Charlie Grizzle, English, bachelor’s degree, 1973
Charles "Charlie" L. Grizzle, a native of Argillite, Kentucky, in Greenup County, earned his bachelor's degree in English in 1973 from UK. He spent nearly a decade in banking in Louisville, during which time he was involved in numerous political campaigns, including serving as deputy chairman for the Ronald Reagan presidential campaign in Kentucky in 1980. Following a brief stint as executive director of the Republican Party of Kentucky, Grizzle moved to Washington, D.C., to accept a position in the Reagan administration at the U.S. Department of Agriculture. In 1988, President Reagan nominated and the U.S. Senate confirmed him to be an assistant administrator of the U.S. Environmental Protection Agency.
During Grizzle’s time at the EPA, his outstanding leadership was recognized by organizations such as The Privatization Council, the International City Management Association and the President’s Council on Management Improvement. He also was selected to attend the Senior Managers in Government Program at Harvard University's Kennedy School of Government.
In 1993, with Richard Cantor, Grizzle founded The Grizzle Company, a federal government relations consulting firm, where he represents a number of Kentucky interests in the nation’s capital as well as companies and associations on a variety of legislative and regulatory matters.
Grizzle is a past president of the Kentucky Society of Washington and of the University Club of Washington. In 1998, through the Kentucky Society, he established the Henry Clay Distinguished Kentuckian award along with the Henry Clay Internship in Public Policy. Currently, he serves on the board of the Henry Clay Center for Statesmanship.
In addition to being a lifetime member of the UK Alumni Association, Grizzle was the founding donor of the Arts and Sciences International Education Fund and was recently named to the College of Arts and Sciences Capital Campaign Committee.
Martha Rolingson, anthropology, master’s degree, 1960
Martha Ann Rolingson was born in Wichita, Kansas, and grew up in Kansas, Oklahoma and Colorado, graduating from high school in Denver. She became interested in archeology on vacations in the southwestern states and attended the University of Denver where she earned her bachelor's degrees in anthropology and education in 1957.
Rolingson earned a master’s degree in anthropology in 1960 from UK and was museum curator at its Museum of Anthropology; she then continued as research associate from 1960-1963. Her research interests were Native American hunter-gatherer cultures in the southeastern United States. She conducted research supported by a National Science Foundation grant and published "Late Paleo-Indian and Early Archaic Manifestations in Western Kentucky" (1966), co-authored with D. W. Schwartz, then director of the museum. She attended the University of Michigan (1963-65) toward her doctorate and returned to UK as an instructor in anthropology and acting director of the Museum of Anthropology from 1965-68. Rolingson completed her dissertation on hunter-gatherer cultures of the Middle Green River Region in Kentucky earning her doctoral degree in 1967 and, while at UK, carried out several archeological projects.

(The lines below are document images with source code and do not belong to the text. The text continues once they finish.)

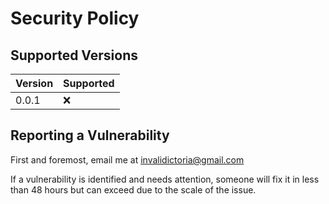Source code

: # Security Policy

## Supported Versions

| Version | Supported          |
| ------- | ------------------ |
| 0.0.1   | :x:                |

## Reporting a Vulnerability

First and foremost, email me at invalidictoria@gmail.com

If a vulnerability is identified and needs attention, someone will fix it in less than 48 hours but can exceed due to the scale of the issue.
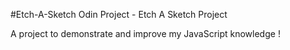 #Etch-A-Sketch
Odin Project - Etch A Sketch Project

A project to demonstrate and improve my JavaScript knowledge !
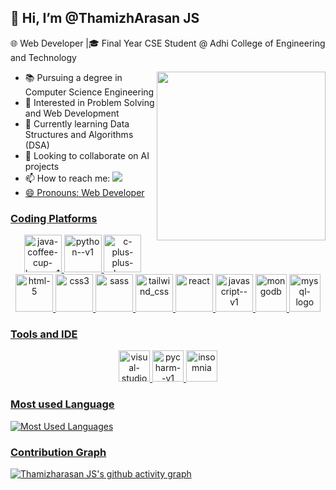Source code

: ## 👋 Hi, I’m @ThamizhArasan JS

🌐 Web Developer |🎓 Final Year CSE Student @ Adhi College of Engineering and Technology

<img align='right' width='270' heigth='190' src='https://aviintech.com/wp-content/uploads/2023/10/training.gif'>

- 📚 Pursuing a degree in Computer Science Engineering
- 👀 Interested in Problem Solving and Web Development
- 🌱 Currently learning Data Structures and Algorithms (DSA)
- 💞️ Looking to collaborate on AI projects
- 📫 How to reach me:
  <a href='https://www.linkedin.com/in/thamizh-arasan-j-s-131a9524b/'>
  <img src='https://img.shields.io/badge/LinkedIn-0077B5?style=for-the-badge&logo=linkedin&logoColor=white'>
- 😄 Pronouns: Web Developer


### Coding Platforms

<p align="center">
  <img width="60" height="60" src="https://img.icons8.com/color/48/java-coffee-cup-logo--v1.png" alt="java-coffee-cup-logo--v1"/>
  <img width="60" height="60" src="https://img.icons8.com/color/48/python--v1.png" alt="python--v1"/>
  <img width="60" height="60" src="https://img.icons8.com/fluency/48/c-plus-plus-logo.png" alt="c-plus-plus-logo"/>
  <img width="60" height="60" src="https://img.icons8.com/fluency/50/html-5.png" alt="html-5"/>
  <img width="60" height="60" src="https://img.icons8.com/color/50/css3.png" alt="css3"/>
  <img width="60" height="60" src="https://seeklogo.com/images/S/sass-logo-E41E7734A8-seeklogo.com.png" alt="sass"/>
  <img width="60" height="60" src="https://img.icons8.com/color/50/tailwind_css.png" alt="tailwind_css"/>
  <img width="60" height="60" src="https://seeklogo.com/images/R/react-logo-7B3CE81517-seeklogo.com.png" alt="react"/>
  <img width="60" height="60" src="https://img.icons8.com/color/50/javascript--v1.png" alt="javascript--v1"/>
  <img width="50" height="60" src="https://seeklogo.com/images/M/mongodb-logo-D13D67C930-seeklogo.com.png" alt="mongodb"/>
  <img width="50" height="60" src="https://img.icons8.com/fluency/50/mysql-logo.png" alt="mysql-logo"/>
</p>

### Tools and IDE

<p align="center">
  <img width="50" height="50" src="https://img.icons8.com/fluency/50/visual-studio-code-2019.png" alt="visual-studio-code-2019"/>
  <img width="50" height="50" src="https://img.icons8.com/color/50/pycharm--v1.png" alt="pycharm--v1"/>
  <img width="50" height="50" src="https://seeklogo.com/images/I/insomnia-logo-A35E09EB19-seeklogo.com.png" alt="insomnia"/>
</p>



### Most used Language

![Most Used Languages](https://github-readme-stats.vercel.app/api/top-langs/?username=ThamizhArasanJS200357&layout=compact)


### Contribution Graph

[![Thamizharasan JS's github activity graph](https://github-readme-activity-graph.vercel.app/graph?username=ThamizhArasanJS200357&theme=dracula)](https://github.com/ThamizhArasanJS200357/github-readme-activity-graph)
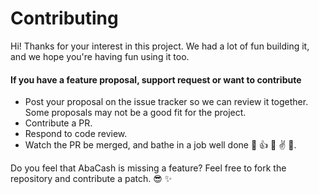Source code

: # Contributing

Hi! Thanks for your interest in this project. We had a lot of fun building it,
and we hope you're having fun using it too.

#### If you have a feature proposal, support request or want to contribute

- Post your proposal on the issue tracker so we can review it together. Some proposals may not be a good fit for the project.
- Contribute a PR.
- Respond to code review.
- Watch the PR be merged, and bathe in a job well done :icecream: :+1: :horse: :v: :palm_tree:.

Do you feel that AbaCash is missing a feature? Feel free to fork the repository and contribute a patch. :sunglasses: :sparkles:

Rolingson was hired in 1968 by the Arkansas Archeological Survey, a division of the University of Arkansas system. Over the next 37 years, she had various responsibilities as both archeologist and professor. She was instructor and field supervisor on numerous projects working with people interested in archeology, and she directed Arkansas Archeological Society Training Programs in conjunction with her research and assisted other survey archeologists. Rolingson provided advice and information on archeology to state and federal agencies and to the public, and presented public programs. She taught undergraduate and graduate classes at three universities with research interests in archeology and prehistory of the Midsouth region and Lower Mississippi Valley, particularly farming cultures, community planning and material culture.
Working with Arkansas State Parks, Rolingson directed research at the Toltec Mounds site and Plum Bayou culture in central Arkansas (1975-2005) with several state and federal agencies supporting funding for research and development. Her final report, “Toltec Mounds: Archeology of the Mound-and-Plaza Complex” (2012), analyzed 30 years of research. She was resource person for public programs, exhibits and park development at Toltec Mounds State Park and published several monographs and numerous articles and book chapters on Arkansas archeology.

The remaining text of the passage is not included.